INSTRUCTIONS FOR THE TASK: Before you finish, make sure each line of the records has been retyped exactly.

(Records excerpted from a collection)
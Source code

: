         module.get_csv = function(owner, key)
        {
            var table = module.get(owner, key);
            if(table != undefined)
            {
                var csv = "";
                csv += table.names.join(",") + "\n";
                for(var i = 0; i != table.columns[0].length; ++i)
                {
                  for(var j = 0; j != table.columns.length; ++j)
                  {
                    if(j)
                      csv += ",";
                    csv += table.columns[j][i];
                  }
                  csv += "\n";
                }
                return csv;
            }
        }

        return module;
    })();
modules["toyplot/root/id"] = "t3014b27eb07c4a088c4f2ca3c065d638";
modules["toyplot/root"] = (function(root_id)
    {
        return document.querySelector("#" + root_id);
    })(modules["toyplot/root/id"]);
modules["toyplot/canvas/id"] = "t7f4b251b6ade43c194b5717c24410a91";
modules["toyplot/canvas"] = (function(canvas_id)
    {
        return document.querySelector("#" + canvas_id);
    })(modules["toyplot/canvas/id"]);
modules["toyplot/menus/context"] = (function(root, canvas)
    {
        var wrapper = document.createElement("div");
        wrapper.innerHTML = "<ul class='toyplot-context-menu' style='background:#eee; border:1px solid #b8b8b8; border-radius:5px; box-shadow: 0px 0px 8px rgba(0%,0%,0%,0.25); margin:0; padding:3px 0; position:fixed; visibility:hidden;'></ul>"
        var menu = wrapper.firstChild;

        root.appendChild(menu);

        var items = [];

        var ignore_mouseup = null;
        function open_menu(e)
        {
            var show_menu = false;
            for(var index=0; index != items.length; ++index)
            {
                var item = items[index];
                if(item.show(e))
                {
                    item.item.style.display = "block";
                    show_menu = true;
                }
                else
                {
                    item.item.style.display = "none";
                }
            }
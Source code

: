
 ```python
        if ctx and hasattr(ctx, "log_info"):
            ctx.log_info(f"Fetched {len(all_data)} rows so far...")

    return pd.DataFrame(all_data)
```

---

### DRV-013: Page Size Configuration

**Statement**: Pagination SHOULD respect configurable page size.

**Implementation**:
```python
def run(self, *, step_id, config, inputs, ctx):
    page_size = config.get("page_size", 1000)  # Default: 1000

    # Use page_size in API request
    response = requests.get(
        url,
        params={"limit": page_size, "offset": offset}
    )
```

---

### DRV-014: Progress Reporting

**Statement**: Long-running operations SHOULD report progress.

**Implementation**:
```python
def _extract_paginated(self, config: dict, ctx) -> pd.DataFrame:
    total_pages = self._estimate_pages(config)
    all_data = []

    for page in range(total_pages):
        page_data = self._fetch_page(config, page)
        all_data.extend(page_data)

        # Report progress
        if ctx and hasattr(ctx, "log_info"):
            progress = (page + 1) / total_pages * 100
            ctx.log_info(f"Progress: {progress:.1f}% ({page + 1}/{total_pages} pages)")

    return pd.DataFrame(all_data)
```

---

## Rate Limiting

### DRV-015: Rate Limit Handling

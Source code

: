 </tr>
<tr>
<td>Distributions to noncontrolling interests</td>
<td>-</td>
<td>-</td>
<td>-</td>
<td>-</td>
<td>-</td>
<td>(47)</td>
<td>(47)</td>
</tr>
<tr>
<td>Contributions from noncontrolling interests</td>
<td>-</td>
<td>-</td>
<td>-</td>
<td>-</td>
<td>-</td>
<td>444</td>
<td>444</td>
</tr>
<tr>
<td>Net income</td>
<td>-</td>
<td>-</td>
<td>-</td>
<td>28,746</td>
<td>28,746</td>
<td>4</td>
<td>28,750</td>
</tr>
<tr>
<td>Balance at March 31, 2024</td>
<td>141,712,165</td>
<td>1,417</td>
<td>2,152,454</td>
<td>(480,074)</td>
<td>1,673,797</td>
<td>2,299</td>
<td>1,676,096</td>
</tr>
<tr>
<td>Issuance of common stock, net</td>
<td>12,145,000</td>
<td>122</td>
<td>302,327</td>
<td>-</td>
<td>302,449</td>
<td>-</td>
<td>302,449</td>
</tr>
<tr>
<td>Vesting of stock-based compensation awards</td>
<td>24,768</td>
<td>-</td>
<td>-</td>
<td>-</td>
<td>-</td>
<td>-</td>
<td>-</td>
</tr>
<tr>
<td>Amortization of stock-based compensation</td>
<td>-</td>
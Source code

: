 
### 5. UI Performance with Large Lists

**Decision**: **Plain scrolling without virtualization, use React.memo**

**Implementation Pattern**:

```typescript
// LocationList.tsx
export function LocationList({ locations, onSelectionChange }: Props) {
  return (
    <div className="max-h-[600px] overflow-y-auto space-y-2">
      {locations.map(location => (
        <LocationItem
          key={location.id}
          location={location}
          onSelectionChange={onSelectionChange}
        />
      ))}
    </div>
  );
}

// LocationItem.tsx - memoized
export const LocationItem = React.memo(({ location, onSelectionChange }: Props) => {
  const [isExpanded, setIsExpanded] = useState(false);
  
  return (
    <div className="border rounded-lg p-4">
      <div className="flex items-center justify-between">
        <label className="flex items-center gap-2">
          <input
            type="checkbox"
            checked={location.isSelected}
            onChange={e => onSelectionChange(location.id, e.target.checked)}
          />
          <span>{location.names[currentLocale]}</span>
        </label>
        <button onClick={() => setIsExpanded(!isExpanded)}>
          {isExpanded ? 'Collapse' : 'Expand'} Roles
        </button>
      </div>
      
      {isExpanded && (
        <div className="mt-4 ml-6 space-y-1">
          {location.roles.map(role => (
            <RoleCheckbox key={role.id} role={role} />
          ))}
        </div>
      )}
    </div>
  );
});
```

SOLUTION TO THIS TASK:
Source code

:         module.get_csv = function(owner, key)
        {
            var table = module.get(owner, key);
            if(table != undefined)
            {
                var csv = "";
                csv += table.names.join(",") + "\n";
                for(var i = 0; i != table.columns[0].length; ++i)
                {
                  for(var j = 0; j != table.columns.length; ++j)
                  {
                    if(j)
                      csv += ",";
                    csv += table.columns[j][i];
                  }
                  csv += "\n";
                }
                return csv;
            }
        }

        return module;
    })();
modules["toyplot/root/id"] = "t3014b27eb07c4a088c4f2ca3c065d638";
modules["toyplot/root"] = (function(root_id)
    {
        return document.querySelector("#" + root_id);
    })(modules["toyplot/root/id"]);
modules["toyplot/canvas/id"] = "t7f4b251b6ade43c194b5717c24410a91";
modules["toyplot/canvas"] = (function(canvas_id)
    {
        return document.querySelector("#" + canvas_id);
    })(modules["toyplot/canvas/id"]);
modules["toyplot/menus/context"] = (function(root, canvas)
    {
        var wrapper = document.createElement("div");
        wrapper.innerHTML = "<ul class='toyplot-context-menu' style='background:#eee; border:1px solid #b8b8b8; border-radius:5px; box-shadow: 0px 0px 8px rgba(0%,0%,0%,0.25); margin:0; padding:3px 0; position:fixed; visibility:hidden;'></ul>"
        var menu = wrapper.firstChild;

        root.appendChild(menu);

        var items = [];

        var ignore_mouseup = null;
        function open_menu(e)
        {
            var show_menu = false;
            for(var index=0; index != items.length; ++index)
            {
                var item = items[index];
                if(item.show(e))
                {
                    item.item.style.display = "block";
                    show_menu = true;
                }
                else
                {
                    item.item.style.display = "none";
                }
            }
Source code

:
 ```python
        if ctx and hasattr(ctx, "log_info"):
            ctx.log_info(f"Fetched {len(all_data)} rows so far...")

    return pd.DataFrame(all_data)
```

---

### DRV-013: Page Size Configuration

**Statement**: Pagination SHOULD respect configurable page size.

**Implementation**:
```python
def run(self, *, step_id, config, inputs, ctx):
    page_size = config.get("page_size", 1000)  # Default: 1000

    # Use page_size in API request
    response = requests.get(
        url,
        params={"limit": page_size, "offset": offset}
    )
```

---

### DRV-014: Progress Reporting

**Statement**: Long-running operations SHOULD report progress.

**Implementation**:
```python
def _extract_paginated(self, config: dict, ctx) -> pd.DataFrame:
    total_pages = self._estimate_pages(config)
    all_data = []

    for page in range(total_pages):
        page_data = self._fetch_page(config, page)
        all_data.extend(page_data)

        # Report progress
        if ctx and hasattr(ctx, "log_info"):
            progress = (page + 1) / total_pages * 100
            ctx.log_info(f"Progress: {progress:.1f}% ({page + 1}/{total_pages} pages)")

    return pd.DataFrame(all_data)
```

---

## Rate Limiting

### DRV-015: Rate Limit Handling

Source code

: </tr>
<tr>
<td>Distributions to noncontrolling interests</td>
<td>-</td>
<td>-</td>
<td>-</td>
<td>-</td>
<td>-</td>
<td>(47)</td>
<td>(47)</td>
</tr>
<tr>
<td>Contributions from noncontrolling interests</td>
<td>-</td>
<td>-</td>
<td>-</td>
<td>-</td>
<td>-</td>
<td>444</td>
<td>444</td>
</tr>
<tr>
<td>Net income</td>
<td>-</td>
<td>-</td>
<td>-</td>
<td>28,746</td>
<td>28,746</td>
<td>4</td>
<td>28,750</td>
</tr>
<tr>
<td>Balance at March 31, 2024</td>
<td>141,712,165</td>
<td>1,417</td>
<td>2,152,454</td>
<td>(480,074)</td>
<td>1,673,797</td>
<td>2,299</td>
<td>1,676,096</td>
</tr>
<tr>
<td>Issuance of common stock, net</td>
<td>12,145,000</td>
<td>122</td>
<td>302,327</td>
<td>-</td>
<td>302,449</td>
<td>-</td>
<td>302,449</td>
</tr>
<tr>
<td>Vesting of stock-based compensation awards</td>
<td>24,768</td>
<td>-</td>
<td>-</td>
<td>-</td>
<td>-</td>
<td>-</td>
<td>-</td>
</tr>
<tr>
<td>Amortization of stock-based compensation</td>
<td>-</td>
Source code

: 
### 5. UI Performance with Large Lists

**Decision**: **Plain scrolling without virtualization, use React.memo**

**Implementation Pattern**:

```typescript
// LocationList.tsx
export function LocationList({ locations, onSelectionChange }: Props) {
  return (
    <div className="max-h-[600px] overflow-y-auto space-y-2">
      {locations.map(location => (
        <LocationItem
          key={location.id}
          location={location}
          onSelectionChange={onSelectionChange}
        />
      ))}
    </div>
  );
}

// LocationItem.tsx - memoized
export const LocationItem = React.memo(({ location, onSelectionChange }: Props) => {
  const [isExpanded, setIsExpanded] = useState(false);
  
  return (
    <div className="border rounded-lg p-4">
      <div className="flex items-center justify-between">
        <label className="flex items-center gap-2">
          <input
            type="checkbox"
            checked={location.isSelected}
            onChange={e => onSelectionChange(location.id, e.target.checked)}
          />
          <span>{location.names[currentLocale]}</span>
        </label>
        <button onClick={() => setIsExpanded(!isExpanded)}>
          {isExpanded ? 'Collapse' : 'Expand'} Roles
        </button>
      </div>
      
      {isExpanded && (
        <div className="mt-4 ml-6 space-y-1">
          {location.roles.map(role => (
            <RoleCheckbox key={role.id} role={role} />
          ))}
        </div>
      )}
    </div>
  );
});
```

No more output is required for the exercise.